— Input —
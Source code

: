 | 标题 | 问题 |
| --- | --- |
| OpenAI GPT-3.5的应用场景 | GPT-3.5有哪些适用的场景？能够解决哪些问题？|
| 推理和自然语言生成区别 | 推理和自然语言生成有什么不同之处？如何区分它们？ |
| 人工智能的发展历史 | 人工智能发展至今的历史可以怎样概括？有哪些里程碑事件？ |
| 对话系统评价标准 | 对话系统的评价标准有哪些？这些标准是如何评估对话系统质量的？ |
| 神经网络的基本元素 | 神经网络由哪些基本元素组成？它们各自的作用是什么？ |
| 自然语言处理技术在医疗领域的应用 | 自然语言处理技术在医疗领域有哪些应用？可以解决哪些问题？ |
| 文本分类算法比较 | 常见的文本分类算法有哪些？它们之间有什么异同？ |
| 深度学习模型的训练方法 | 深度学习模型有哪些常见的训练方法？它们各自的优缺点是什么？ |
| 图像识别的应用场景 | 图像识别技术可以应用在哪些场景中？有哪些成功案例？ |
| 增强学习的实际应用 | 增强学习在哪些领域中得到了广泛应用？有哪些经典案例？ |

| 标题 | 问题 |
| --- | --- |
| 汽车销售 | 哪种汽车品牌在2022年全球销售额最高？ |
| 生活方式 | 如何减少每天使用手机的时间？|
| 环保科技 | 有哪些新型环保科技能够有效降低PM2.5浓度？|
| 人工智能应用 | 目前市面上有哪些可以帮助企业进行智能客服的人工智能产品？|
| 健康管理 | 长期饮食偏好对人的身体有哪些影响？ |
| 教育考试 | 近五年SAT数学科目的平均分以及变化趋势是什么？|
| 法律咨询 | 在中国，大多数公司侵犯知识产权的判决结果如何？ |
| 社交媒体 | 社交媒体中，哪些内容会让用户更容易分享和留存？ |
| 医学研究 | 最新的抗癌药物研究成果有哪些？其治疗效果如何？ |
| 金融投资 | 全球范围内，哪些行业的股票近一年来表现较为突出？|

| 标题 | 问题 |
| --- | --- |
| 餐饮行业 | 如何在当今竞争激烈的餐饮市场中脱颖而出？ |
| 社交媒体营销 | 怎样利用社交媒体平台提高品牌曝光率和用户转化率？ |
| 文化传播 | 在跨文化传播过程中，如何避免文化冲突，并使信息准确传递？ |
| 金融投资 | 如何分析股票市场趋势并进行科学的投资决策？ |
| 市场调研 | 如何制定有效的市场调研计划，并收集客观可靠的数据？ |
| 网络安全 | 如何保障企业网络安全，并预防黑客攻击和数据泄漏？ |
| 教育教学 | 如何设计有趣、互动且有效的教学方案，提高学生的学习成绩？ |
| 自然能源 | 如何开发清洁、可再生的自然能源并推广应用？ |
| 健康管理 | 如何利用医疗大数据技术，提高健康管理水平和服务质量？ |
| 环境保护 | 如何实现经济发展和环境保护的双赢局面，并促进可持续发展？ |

— Brief —
How many of the lines above contain "健康管理"? Give the number by itself.

— Response to this exercise —
2